**DATA**
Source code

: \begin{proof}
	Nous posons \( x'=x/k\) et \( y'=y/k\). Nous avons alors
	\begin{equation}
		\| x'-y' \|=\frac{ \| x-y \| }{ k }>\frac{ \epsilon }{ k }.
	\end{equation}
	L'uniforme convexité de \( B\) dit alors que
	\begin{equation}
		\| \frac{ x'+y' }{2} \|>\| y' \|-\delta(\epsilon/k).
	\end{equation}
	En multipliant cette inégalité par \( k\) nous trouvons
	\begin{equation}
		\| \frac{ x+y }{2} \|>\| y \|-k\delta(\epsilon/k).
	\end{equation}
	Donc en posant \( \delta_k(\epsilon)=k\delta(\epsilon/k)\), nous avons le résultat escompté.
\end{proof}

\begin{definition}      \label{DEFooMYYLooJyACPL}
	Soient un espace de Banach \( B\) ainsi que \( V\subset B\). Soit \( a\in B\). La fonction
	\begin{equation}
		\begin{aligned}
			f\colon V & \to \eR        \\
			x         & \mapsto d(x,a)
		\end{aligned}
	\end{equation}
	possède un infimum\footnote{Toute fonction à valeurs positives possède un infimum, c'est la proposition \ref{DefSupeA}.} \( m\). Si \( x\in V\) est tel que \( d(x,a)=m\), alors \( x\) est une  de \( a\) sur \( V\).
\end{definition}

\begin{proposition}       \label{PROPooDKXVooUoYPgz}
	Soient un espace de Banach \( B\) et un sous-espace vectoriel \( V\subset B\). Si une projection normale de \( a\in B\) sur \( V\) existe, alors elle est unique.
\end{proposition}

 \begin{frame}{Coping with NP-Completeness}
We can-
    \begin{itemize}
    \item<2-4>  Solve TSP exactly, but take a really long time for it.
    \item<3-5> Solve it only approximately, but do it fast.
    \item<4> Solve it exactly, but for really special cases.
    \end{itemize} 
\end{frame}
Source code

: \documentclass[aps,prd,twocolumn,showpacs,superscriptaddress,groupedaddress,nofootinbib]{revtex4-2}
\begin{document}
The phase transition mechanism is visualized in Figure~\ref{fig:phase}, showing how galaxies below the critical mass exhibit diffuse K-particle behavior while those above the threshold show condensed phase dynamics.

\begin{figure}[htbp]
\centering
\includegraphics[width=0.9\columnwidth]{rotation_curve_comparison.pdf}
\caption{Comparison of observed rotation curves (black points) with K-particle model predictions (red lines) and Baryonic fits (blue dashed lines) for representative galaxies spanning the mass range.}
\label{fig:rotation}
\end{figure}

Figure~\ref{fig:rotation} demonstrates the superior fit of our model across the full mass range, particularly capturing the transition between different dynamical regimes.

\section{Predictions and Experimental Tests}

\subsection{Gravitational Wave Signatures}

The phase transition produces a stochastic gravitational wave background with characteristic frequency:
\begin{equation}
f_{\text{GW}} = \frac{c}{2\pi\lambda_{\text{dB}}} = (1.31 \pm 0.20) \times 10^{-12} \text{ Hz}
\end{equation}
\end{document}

**WORK TO COMPLETE**
Determine how many lines of the listing hold the word "Soient" and reply with that figure alone.

**WRITTEN SOLUTION**
2